Dernière mise à jour le 7 mai 2024

Louis GREENBURGH ("Lou") / 49803.
5 Victoria Road, Bromley, Kent, Angleterre.
Né le 14 mars 1916 à Winnipeg, Canada / † le 6 juillet 2006 à Winnipeg, Canada.
Fl/Off RCAF, RAF Bomber Command 514 Squadron, pilote.
Lieu d'atterrissage : près de Saint-Eusoye, au nord-est de Froissy (Oise, France).
Armstrong Whitworth Lancaster Mk II, LL727, A2-C abattu la nuit du 7 au 8 juin 1944, lors d'une mission sur la gare de Massy (Palaiseau), au Sud de Paris.
Écrasé dans un champ au hameau de Sauveleux, près de Sainte-Eusoye, à 20 km au Nord-Est de Beauvais, Oise, France.
Durée : 3 mois.
Camps Marathon : Fréteval.

Informations complémentaires :

Rapport d'évasion parmi les dossiers sous File 3348. IS9/WEA/2/149/321.

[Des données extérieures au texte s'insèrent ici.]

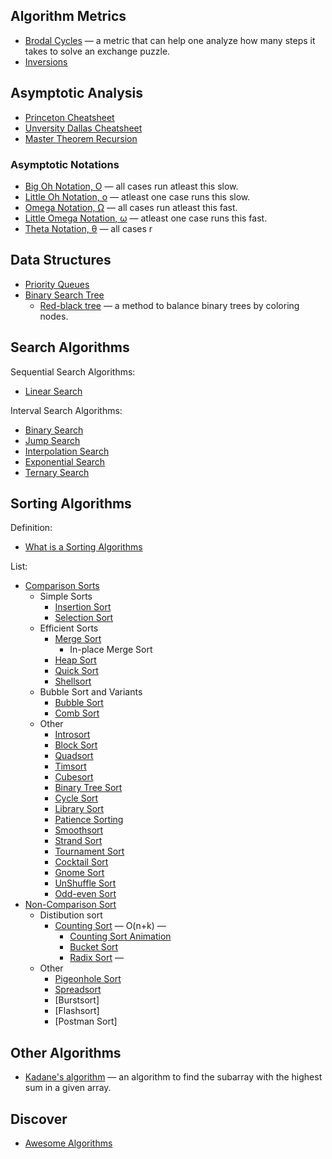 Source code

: ## Algorithm Metrics

- [Brodal Cycles](https://nicklas.xyz/dm507f20/uge6/uge6.html) — a metric that can help one analyze how many steps it takes to solve an exchange puzzle.
- [Inversions](https://en.wikipedia.org/wiki/Inversion_(discrete_mathematics))

## Asymptotic Analysis

- [Princeton Cheatsheet](https://algs4.cs.princeton.edu/cheatsheet/)
- [Unversity Dallas Cheatsheet](https://personal.utdallas.edu/~chandra/documents/4349/cheat.pdf)
- [Master Theorem Recursion](https://en.wikipedia.org/wiki/Master_theorem_(analysis_of_algorithms))

### Asymptotic Notations

- [Big Oh Notation, Ο](https://www2.cs.arizona.edu/classes/cs345/summer14/files/bigO.pdf) — all cases run atleast this slow.
- [Little Oh Notation, o](https://www2.cs.arizona.edu/classes/cs345/summer14/files/bigO.pdf) — atleast one case runs this slow.
- [Omega Notation, Ω](https://www2.cs.arizona.edu/classes/cs345/summer14/files/bigO.pdf) — all cases run atleast this fast.
- [Little Omega Notation, ω](https://www2.cs.arizona.edu/classes/cs345/summer14/files/bigO.pdf) — atleast one case runs this fast.
- [Theta Notation, θ](https://www2.cs.arizona.edu/classes/cs345/summer14/files/bigO.pdf) — all cases r

## Data Structures

- [Priority Queues](https://en.wikipedia.org/wiki/Priority_queue)
- [Binary Search Tree](https://en.wikipedia.org/wiki/Binary_search_tree)
  - [Red-black tree](https://en.wikipedia.org/wiki/Red–black_tree) — a method to balance binary trees by coloring nodes.

## Search Algorithms

Sequential Search Algorithms:

- [Linear Search](https://www.geeksforgeeks.org/linear-search/)

Interval Search Algorithms:

- [Binary Search](https://www.geeksforgeeks.org/binary-search/)
- [Jump Search](https://www.geeksforgeeks.org/jump-search/)
- [Interpolation Search](https://www.geeksforgeeks.org/interpolation-search/)
- [Exponential Search](https://www.geeksforgeeks.org/exponential-search/)
- [Ternary Search](https://www.geeksforgeeks.org/ternary-search/)

## Sorting Algorithms

Definition:

- [What is a Sorting Algorithms](https://en.wikipedia.org/wiki/Sorting_algorithm)

List:

- [Comparison Sorts](https://en.wikipedia.org/wiki/Comparison_sort)
  - Simple Sorts
    - [Insertion Sort](https://en.wikipedia.org/wiki/Insertion_sort)
    - [Selection Sort](https://en.wikipedia.org/wiki/Selection_sort)
  - Efficient Sorts
    - [Merge Sort](https://en.wikipedia.org/wiki/Merge_sort)
      - In-place Merge Sort
    - [Heap Sort](https://en.wikipedia.org/wiki/Heapsort)
    - [Quick Sort](https://en.wikipedia.org/wiki/Quicksort)
    - [Shellsort](https://en.wikipedia.org/wiki/Shellsort)
  - Bubble Sort and Variants
    - [Bubble Sort](https://en.wikipedia.org/wiki/Bubble_sort)
    - [Comb Sort](https://en.wikipedia.org/wiki/Comb_sort)
  - Other
    - [Introsort](https://en.wikipedia.org/wiki/Introsort)
    - [Block Sort](https://en.wikipedia.org/wiki/Block_sort)
    - [Quadsort](https://github.com/scandum/quadsort)
    - [Timsort](https://en.wikipedia.org/wiki/Timsort)
    - [Cubesort](https://en.wikipedia.org/wiki/Cubesort)
    - [Binary Tree Sort](https://en.wikipedia.org/wiki/Tree_sort)
    - [Cycle Sort](https://en.wikipedia.org/wiki/Cycle_sort)
    - [Library Sort](https://en.wikipedia.org/wiki/Library_sort)
    - [Patience Sorting](https://en.wikipedia.org/wiki/Patience_sorting)
    - [Smoothsort](https://en.wikipedia.org/wiki/Smoothsort)
    - [Strand Sort](https://en.wikipedia.org/wiki/Strand_sort)
    - [Tournament Sort](https://en.wikipedia.org/wiki/Tournament_sort)
    - [Cocktail Sort](https://en.wikipedia.org/wiki/Cocktail_shaker_sort)
    - [Gnome Sort](https://en.wikipedia.org/wiki/Gnome_sort)
    - [UnShuffle Sort](https://xlinux.nist.gov/dads/HTML/unshufflsort.html)
    - [Odd-even Sort](https://en.wikipedia.org/wiki/Odd–even_sort)
- [Non-Comparison Sort](https://en.wikipedia.org/wiki/Sorting_algorithm#Non-comparison_sorts)
  - Distibution sort
    - [Counting Sort](https://en.wikipedia.org/wiki/Counting_sort) — O(n+k) —
      - [Counting Sort Animation](http://www.cs.miami.edu/home/burt/learning/Csc517.091/workbook/countingsort.html)
      - [Bucket Sort](https://en.wikipedia.org/wiki/Bucket_sort)
      - [Radix Sort](https://en.wikipedia.org/wiki/Radix_sort) —
  - Other
    - [Pigeonhole Sort](https://en.wikipedia.org/wiki/Pigeonhole_sort)
    - [Spreadsort](https://en.wikipedia.org/wiki/Spreadsort)
    - [Burstsort]
    - [Flashsort]
    - [Postman Sort]

## Other Algorithms

- [Kadane's algorithm](https://en.wikipedia.org/wiki/Maximum_subarray_problem#Kadane's_algorithm) — an algorithm to find the subarray with the highest sum in a given array.

## Discover

- [Awesome Algorithms](https://github.com/tayllan/awesome-algorithms#readme)
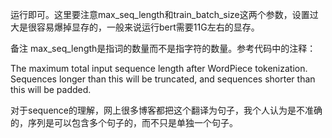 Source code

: 运行即可。这里要注意max_seq_length和train_batch_size这两个参数，设置过大是很容易爆掉显存的，一般来说运行bert需要11G左右的显存。

备注
max_seq_length是指词的数量而不是指字符的数量。参考代码中的注释：

The maximum total input sequence length after WordPiece tokenization. Sequences longer than this will be truncated, and sequences shorter than this will be padded.

对于sequence的理解，网上很多博客都把这个翻译为句子，我个人认为是不准确的，序列是可以包含多个句子的，而不只是单独一个句子。
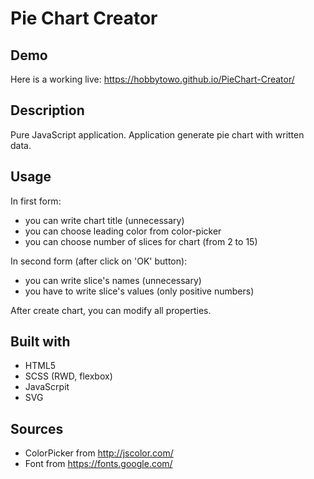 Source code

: # Pie Chart Creator

## Demo
Here is a working live: https://hobbytowo.github.io/PieChart-Creator/

## Description
Pure JavaScript application.
Application generate pie chart with written data.

## Usage
In first form:
- you can write chart title (unnecessary)
- you can choose leading color from color-picker
- you can choose number of slices for chart (from 2 to 15)

In second form (after click on 'OK' button):
- you can write slice's names (unnecessary)
- you have to write slice's values (only positive numbers)

After create chart, you can modify all properties.

## Built with
- HTML5
- SCSS (RWD, flexbox)
- JavaScrpit
- SVG

## Sources
- ColorPicker from http://jscolor.com/
- Font from https://fonts.google.com/
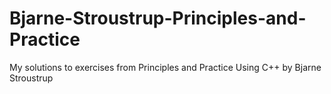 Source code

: Bjarne-Stroustrup-Principles-and-Practice
=========================================

My solutions to exercises from Principles and Practice Using C++ by Bjarne Stroustrup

L'appareil décolle de Waterbeach le 8 juin à 00h27. Greenburgh a juste le temps de lâcher ses bombes sur l'objectif et son aile droite est mise en feu par le tir d'un Ju 88. Il plonge pour éteindre l'incendie et prévient l'équipage de se préparer à sauter. Quatre premiers équipiers sautent. Il plonge à 3.000 pieds pour sortir des phares de DCA et est encore atteint. Il remet le cap sur l'Angleterre mais est suivi par un Ju 88 et encore atteint. Il saute le dernier, à seulement 400 m du sol.

Un membre de l'équipage, le F/Sgt Gordon Henry Stromberg, opérateur radio/mitrailleur, 19 ans, est blessé, arrêté et mourra le lendemain en hôpital à Amiens. Il est enterré au Cimetière Saint Pierre à Amiens. Le copilote W/Off Leslie John William Sutton, le navigateur F/Sgt Ronald Fox, le bombardier Sgt Eric George Rippingale, le mitrailleur dorsal Sgt Frederick John Carey, le mécanicien Sgt Frank Collingwood et le mitrailleur arrière Sgt Richard Jack Woosnam ont également pu sauter.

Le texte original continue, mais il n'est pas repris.